Lambda Functions and Anonymous Functions in Python

The def keyword is used to define a function in Python, as we have seen in the previous chapter. The lambda keyword is used to define anonymous functions in Python. Usually, such a function is meant for one-time use.

lambda [arguments] : expression

The lambda function can have zero or more arguments after the : symbol. When this function is called, the expression after : is executed.

Example: Lambda Function
square = lambda x : x * x

Above, the lambda function starts with the lambda keyword followed by parameter x. An expression x * x after : returns the value of x * x to the caller. The whole lambda function lambda x : x * x is assigned to a variable square in order to call it like a named function. The variable name becomes the function name so that We can call it as a regular function, as shown below.

Example: Calling Lambda Function
>>> square(5)

The above lambda function definition is the same as the following function:

def square(x):
    return x * x

The expression does not need to always return a value. The following lambda function does not return anything.

Example: Lambda Function
>>> greet = lambda name: print('Hello ', name) 
>>> greet('Steve')
Hello Steve
The lambda function can have only one expression. Obviously, it cannot substitute a function whose body may have conditionals, loops, etc.

The following lambda function contains multiple parameters:

Example: Lambda Function
>>> sum = lambda x, y, z : x + y + z 
>>> sum(5, 10, 15)

The following lambda function can take any number of parameters:

Example: Lambda Function
>>> sum = lambda *x: x[0]+x[1]+x[2]+x[3]  
>>> sum(5, 10, 15, 20)

Parameterless Lambda Function

The following is an example of the parameterless lambda function.

Example: Parameterless Lambda Function
>>> greet = lambda : print('Hello World!')
>>> greet()
Hello World!

Anonymous Function

We can declare a lambda function and call it as an anonymous function, without assigning it to a variable.

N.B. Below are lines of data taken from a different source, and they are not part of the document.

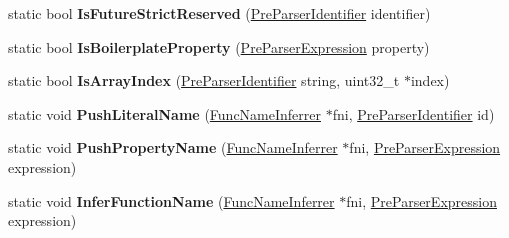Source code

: \begin{DoxyCompactItemize}
\item 
\hypertarget{classv8_1_1internal_1_1_pre_parser_traits_af93c71e6f7b4b2afce824caff2bfef5c}{}static bool {\bfseries Is\+Future\+Strict\+Reserved} (\hyperlink{classv8_1_1internal_1_1_pre_parser_identifier}{Pre\+Parser\+Identifier} identifier)\label{classv8_1_1internal_1_1_pre_parser_traits_af93c71e6f7b4b2afce824caff2bfef5c}

\item 
\hypertarget{classv8_1_1internal_1_1_pre_parser_traits_a39c3c4c3993fcd26dc8c2809a9d5102a}{}static bool {\bfseries Is\+Boilerplate\+Property} (\hyperlink{classv8_1_1internal_1_1_pre_parser_expression}{Pre\+Parser\+Expression} property)\label{classv8_1_1internal_1_1_pre_parser_traits_a39c3c4c3993fcd26dc8c2809a9d5102a}

\item 
\hypertarget{classv8_1_1internal_1_1_pre_parser_traits_ac36e8eaa82df920e572fdc5f0f2b87e9}{}static bool {\bfseries Is\+Array\+Index} (\hyperlink{classv8_1_1internal_1_1_pre_parser_identifier}{Pre\+Parser\+Identifier} string, uint32\+\_\+t $\ast$index)\label{classv8_1_1internal_1_1_pre_parser_traits_ac36e8eaa82df920e572fdc5f0f2b87e9}

\item 
\hypertarget{classv8_1_1internal_1_1_pre_parser_traits_a1def14ba4bdc98f938bd33117767a262}{}static void {\bfseries Push\+Literal\+Name} (\hyperlink{classv8_1_1internal_1_1_func_name_inferrer}{Func\+Name\+Inferrer} $\ast$fni, \hyperlink{classv8_1_1internal_1_1_pre_parser_identifier}{Pre\+Parser\+Identifier} id)\label{classv8_1_1internal_1_1_pre_parser_traits_a1def14ba4bdc98f938bd33117767a262}

\item 
\hypertarget{classv8_1_1internal_1_1_pre_parser_traits_a9b17c0e9fc8b319e769666796aac2150}{}static void {\bfseries Push\+Property\+Name} (\hyperlink{classv8_1_1internal_1_1_func_name_inferrer}{Func\+Name\+Inferrer} $\ast$fni, \hyperlink{classv8_1_1internal_1_1_pre_parser_expression}{Pre\+Parser\+Expression} expression)\label{classv8_1_1internal_1_1_pre_parser_traits_a9b17c0e9fc8b319e769666796aac2150}

\item 
\hypertarget{classv8_1_1internal_1_1_pre_parser_traits_a39f0c9b323138750c812a6ffd9654015}{}static void {\bfseries Infer\+Function\+Name} (\hyperlink{classv8_1_1internal_1_1_func_name_inferrer}{Func\+Name\+Inferrer} $\ast$fni, \hyperlink{classv8_1_1internal_1_1_pre_parser_expression}{Pre\+Parser\+Expression} expression)\label{classv8_1_1internal_1_1_pre_parser_traits_a39f0c9b323138750c812a6ffd9654015}


\end{DoxyCompactItemize}
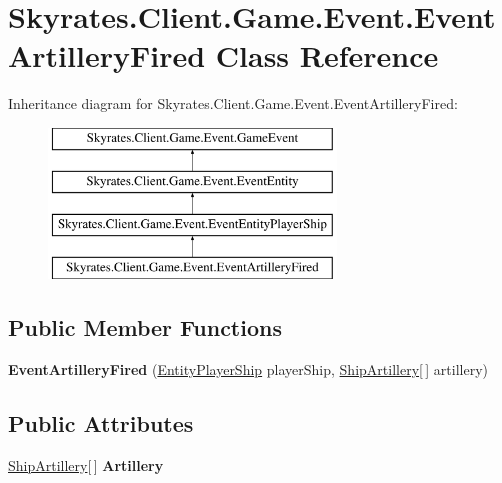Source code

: \hypertarget{class_skyrates_1_1_client_1_1_game_1_1_event_1_1_event_artillery_fired}{\section{Skyrates.\-Client.\-Game.\-Event.\-Event\-Artillery\-Fired Class Reference}
\label{class_skyrates_1_1_client_1_1_game_1_1_event_1_1_event_artillery_fired}
}
Inheritance diagram for Skyrates.\-Client.\-Game.\-Event.\-Event\-Artillery\-Fired\-:\begin{figure}[H]
\begin{center}
\leavevmode
\includegraphics[height=4.000000cm]{class_skyrates_1_1_client_1_1_game_1_1_event_1_1_event_artillery_fired}
\end{center}
\end{figure}
\subsection*{Public Member Functions}
\begin{DoxyCompactItemize}
\item 
\hypertarget{class_skyrates_1_1_client_1_1_game_1_1_event_1_1_event_artillery_fired_a67f4bc8ed2243deae61eae52a2dc1f24}{{\bfseries Event\-Artillery\-Fired} (\hyperlink{class_skyrates_1_1_client_1_1_entity_player_ship}{Entity\-Player\-Ship} player\-Ship, \hyperlink{class_skyrates_1_1_client_1_1_ship_1_1_ship_artillery}{Ship\-Artillery}\mbox{[}$\,$\mbox{]} artillery)}\label{class_skyrates_1_1_client_1_1_game_1_1_event_1_1_event_artillery_fired_a67f4bc8ed2243deae61eae52a2dc1f24}

\end{DoxyCompactItemize}
\subsection*{Public Attributes}
\begin{DoxyCompactItemize}
\item 
\hypertarget{class_skyrates_1_1_client_1_1_game_1_1_event_1_1_event_artillery_fired_ad5f2f6d38c26018d0f6071554599b492}{\hyperlink{class_skyrates_1_1_client_1_1_ship_1_1_ship_artillery}{Ship\-Artillery}\mbox{[}$\,$\mbox{]} {\bfseries Artillery}}\label{class_skyrates_1_1_client_1_1_game_1_1_event_1_1_event_artillery_fired_ad5f2f6d38c26018d0f6071554599b492}

\end{DoxyCompactItemize}
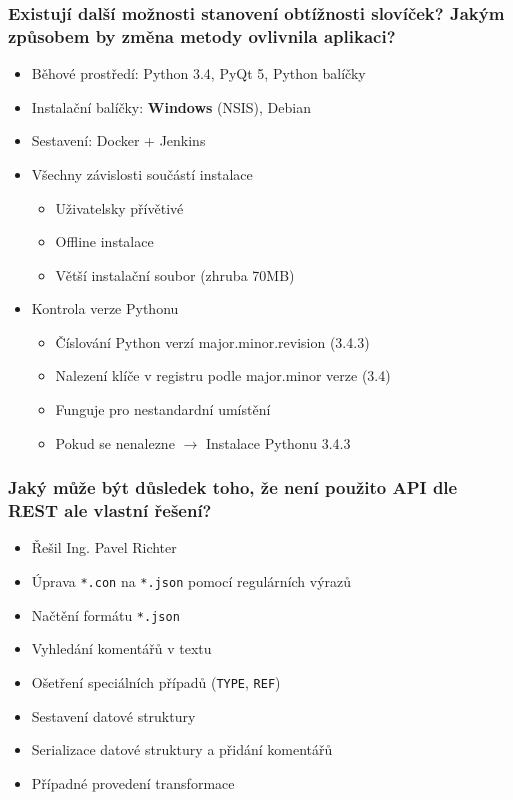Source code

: \begin{frame}[noframenumbering]
\begin{center}
	\frametitle{Existují další možnosti stanovení obtížnosti slovíček? Jakým způsobem by změna metody ovlivnila aplikaci?}
	\begin{itemize}[<+->]
		\item Běhové prostředí: Python 3.4, PyQt 5, Python balíčky
		\item Instalační balíčky: \textbf{Windows} (NSIS), Debian
		\item Sestavení: Docker + Jenkins
		\item Všechny závislosti součástí instalace
		\begin{itemize}
			\item Uživatelsky přívětivé
			\item Offline instalace
			\item Větší instalační soubor (zhruba 70MB)
		\end{itemize}
		\item Kontrola verze Pythonu
		\begin{itemize}
			\item Číslování Python verzí major.minor.revision (3.4.3)
			\item Nalezení klíče v registru podle major.minor verze (3.4)
			\item Funguje pro nestandardní umístění
			\item Pokud se nenalezne $\rightarrow$ Instalace Pythonu 3.4.3
		\end{itemize}
	\end{itemize}
\end{center}
\end{frame}

\begin{frame}[noframenumbering]
\begin{center}
	\frametitle{Jaký může být důsledek toho, že není použito API dle REST ale vlastní řešení?}
	\begin{itemize}[<+->]
		\item Řešil Ing. Pavel Richter
		\item Úprava \texttt{*.con} na \texttt{*.json} pomocí regulárních výrazů
		\item Načtění formátu \texttt{*.json}
		\item Vyhledání komentářů v textu
		\item Ošetření speciálních případů (\texttt{TYPE}, \texttt{REF})
		\item Sestavení datové struktury
		\item Serializace datové struktury a přidání komentářů
		\item Případné provedení transformace
	\end{itemize}
\end{center}
\end{frame}

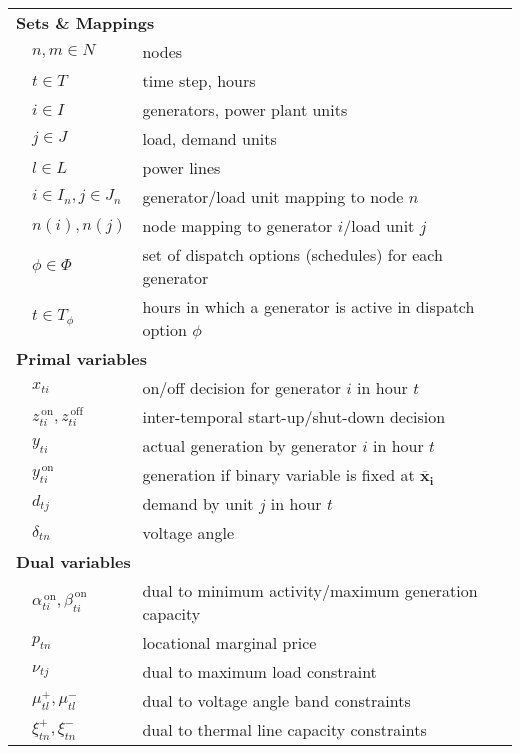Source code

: \documentclass[9pt,a4paper]{article}
\newcommand{\fixedx}{\mathbf{\overline{x}_i}}
\newcommand{\on}{^{\,\text{on}}}
\newcommand{\off}{^{\,\text{off}}}
\begin{document}
\vfill
\newpage
\setcounter{table}{1}
\begin{table}
	\begin{center}
		\begin{small}
			\begin{tabular}{p{0.1 cm}p{1.9 cm}@{ ... }p{8.5 cm}}
				\hline
				\hline
				\multicolumn{3}{l}{\textbf{Sets \& Mappings}} \\
				&$n,m \in N$	& nodes \\
				&$t \in T$		& time step, hours \\
				&$i \in I$		& generators, power plant units \\
				&$j \in J$		& load, demand units \\
				&$l \in L$		& power lines \\
				&$i \in I_n, j \in J_n$ & generator/load unit mapping to node $n$ \\
				&$n(i), n(j)$ & node mapping to generator $i$/load unit $j$ \\
				&$\phi \in \Phi$	& set of dispatch options (schedules) for each generator \\
				&$t \in T_\phi$	& hours in which a generator is active in dispatch option $\phi$ \\
				\hline
				\multicolumn{3}{l}{\textbf{Primal variables}} \\
				&$x_{ti}$		& on/off decision for generator $i$ in hour $t$ \\
				&$z\on_{ti},z\off_{ti}$ & inter-temporal start-up/shut-down decision \\
				&$y_{ti}$		& actual generation by generator $i$ in hour $t$ \\
				&$y\on_{ti}$		& generation if binary variable is fixed at $\fixedx$ \\
				&$d_{tj}$		& demand by unit $j$ in hour $t$ \\
				&$\delta_{tn}$	& voltage angle \\
				\hline
				\multicolumn{3}{l}{\textbf{Dual variables}} \\
				&$\alpha\on_{ti},\beta\on_{ti}$	& dual to minimum activity/maximum generation capacity \\
				&$p_{tn}$		& locational marginal price \\
				&$\nu_{tj}$			& dual to maximum load constraint \\
				&$\mu^+_{tl},\mu^-_{tl}$ & dual to voltage angle band constraints \\
				&$\xi^+_{tn},\xi^-_{tn}$ & dual to thermal line capacity constraints \\

\end{tabular}
\end{small}
\end{center}
\end{table}
\end{document}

Example: Parameterless Lambda Function
>>> (lambda x: x*x)(5)

Above, lambda x: x*x defines an anonymous function and call it once by passing arguments in the parenthesis (lambda x: x*x)(5).

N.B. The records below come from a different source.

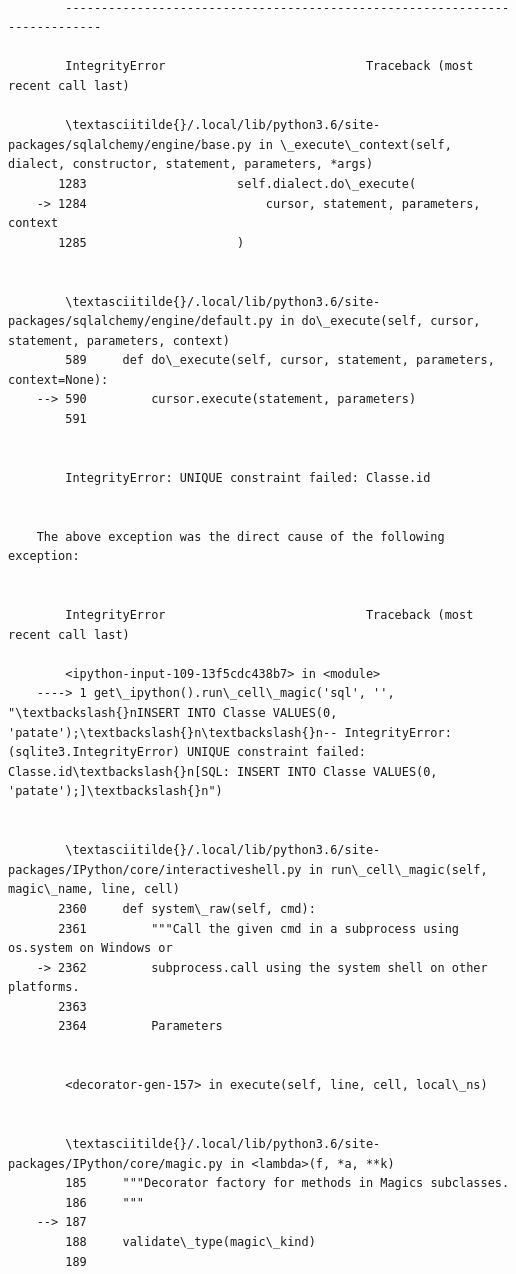 \documentclass[11pt]{article}
\begin{document}
    \begin{Verbatim}[commandchars=\\\{\}]

        ---------------------------------------------------------------------------

        IntegrityError                            Traceback (most recent call last)

        \textasciitilde{}/.local/lib/python3.6/site-packages/sqlalchemy/engine/base.py in \_execute\_context(self, dialect, constructor, statement, parameters, *args)
       1283                     self.dialect.do\_execute(
    -> 1284                         cursor, statement, parameters, context
       1285                     )


        \textasciitilde{}/.local/lib/python3.6/site-packages/sqlalchemy/engine/default.py in do\_execute(self, cursor, statement, parameters, context)
        589     def do\_execute(self, cursor, statement, parameters, context=None):
    --> 590         cursor.execute(statement, parameters)
        591 


        IntegrityError: UNIQUE constraint failed: Classe.id

        
    The above exception was the direct cause of the following exception:


        IntegrityError                            Traceback (most recent call last)

        <ipython-input-109-13f5cdc438b7> in <module>
    ----> 1 get\_ipython().run\_cell\_magic('sql', '', "\textbackslash{}nINSERT INTO Classe VALUES(0, 'patate');\textbackslash{}n\textbackslash{}n-- IntegrityError: (sqlite3.IntegrityError) UNIQUE constraint failed: Classe.id\textbackslash{}n[SQL: INSERT INTO Classe VALUES(0, 'patate');]\textbackslash{}n")
    

        \textasciitilde{}/.local/lib/python3.6/site-packages/IPython/core/interactiveshell.py in run\_cell\_magic(self, magic\_name, line, cell)
       2360     def system\_raw(self, cmd):
       2361         """Call the given cmd in a subprocess using os.system on Windows or
    -> 2362         subprocess.call using the system shell on other platforms.
       2363 
       2364         Parameters


        <decorator-gen-157> in execute(self, line, cell, local\_ns)


        \textasciitilde{}/.local/lib/python3.6/site-packages/IPython/core/magic.py in <lambda>(f, *a, **k)
        185     """Decorator factory for methods in Magics subclasses.
        186     """
    --> 187 
        188     validate\_type(magic\_kind)
        189 



\end{Verbatim}
\end{document}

In Python, functions are the first-class citizens, which means that just as literals, functions can also be passed as arguments.

The lambda functions are useful when we want to give the function as one of the arguments to another function. We can pass the lambda function without assigning it to a variable, as an anonymous function as an argument to another function.

Example: Parameterless Lambda Function
>>> def dosomething(fn):
	    print('Calling function argument:')
>>> dosomething(lambda : print('Hello World')) # passing anonymous function
Calling function argument:
Hello World
>>> myfn = lambda : print('Hello World') 
>>> dosomething(myfn) # passing lambda function

Above, the dosomething() function is defined with the fn parameter which is called as a function inside dosomething(). The dosomething(lambda : print('Hello World')) calls the dosomething() function with an anonymous lambda function as an argument.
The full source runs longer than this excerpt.